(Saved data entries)
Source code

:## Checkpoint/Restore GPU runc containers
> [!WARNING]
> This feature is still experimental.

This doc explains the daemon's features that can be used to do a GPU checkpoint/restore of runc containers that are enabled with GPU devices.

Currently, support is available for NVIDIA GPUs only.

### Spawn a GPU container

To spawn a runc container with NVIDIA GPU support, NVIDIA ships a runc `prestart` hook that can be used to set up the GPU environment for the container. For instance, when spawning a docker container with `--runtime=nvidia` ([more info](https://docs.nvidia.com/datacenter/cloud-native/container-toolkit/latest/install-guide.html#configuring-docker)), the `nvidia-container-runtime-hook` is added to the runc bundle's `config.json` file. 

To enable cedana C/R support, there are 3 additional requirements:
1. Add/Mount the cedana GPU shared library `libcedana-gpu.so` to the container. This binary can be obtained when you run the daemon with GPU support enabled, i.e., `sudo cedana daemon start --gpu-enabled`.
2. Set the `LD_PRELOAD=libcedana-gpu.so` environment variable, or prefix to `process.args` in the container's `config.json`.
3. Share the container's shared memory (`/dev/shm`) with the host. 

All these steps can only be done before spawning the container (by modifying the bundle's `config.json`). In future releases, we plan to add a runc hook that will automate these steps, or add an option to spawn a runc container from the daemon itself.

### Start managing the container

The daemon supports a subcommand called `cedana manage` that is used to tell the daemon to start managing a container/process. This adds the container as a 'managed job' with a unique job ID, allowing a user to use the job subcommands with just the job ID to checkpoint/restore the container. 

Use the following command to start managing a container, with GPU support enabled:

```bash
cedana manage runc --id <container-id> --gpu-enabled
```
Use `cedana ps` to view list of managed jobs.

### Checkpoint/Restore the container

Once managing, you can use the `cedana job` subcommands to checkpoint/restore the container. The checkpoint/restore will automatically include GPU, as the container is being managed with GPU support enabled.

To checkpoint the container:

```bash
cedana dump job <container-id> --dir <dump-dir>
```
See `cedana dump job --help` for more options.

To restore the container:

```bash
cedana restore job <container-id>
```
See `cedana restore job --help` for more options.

- **Work required**
All lines from the one containing "of managed jobs." to the end of the records are to be duplicated exactly, and no other lines are to be given.

- **Answer for the task**
Use `cedana ps` to view list of managed jobs.

### Checkpoint/Restore the container

Once managing, you can use the `cedana job` subcommands to checkpoint/restore the container. The checkpoint/restore will automatically include GPU, as the container is being managed with GPU support enabled.

To checkpoint the container:

```bash
cedana dump job <container-id> --dir <dump-dir>
```
See `cedana dump job --help` for more options.

To restore the container:

```bash
cedana restore job <container-id>
```
See `cedana restore job --help` for more options.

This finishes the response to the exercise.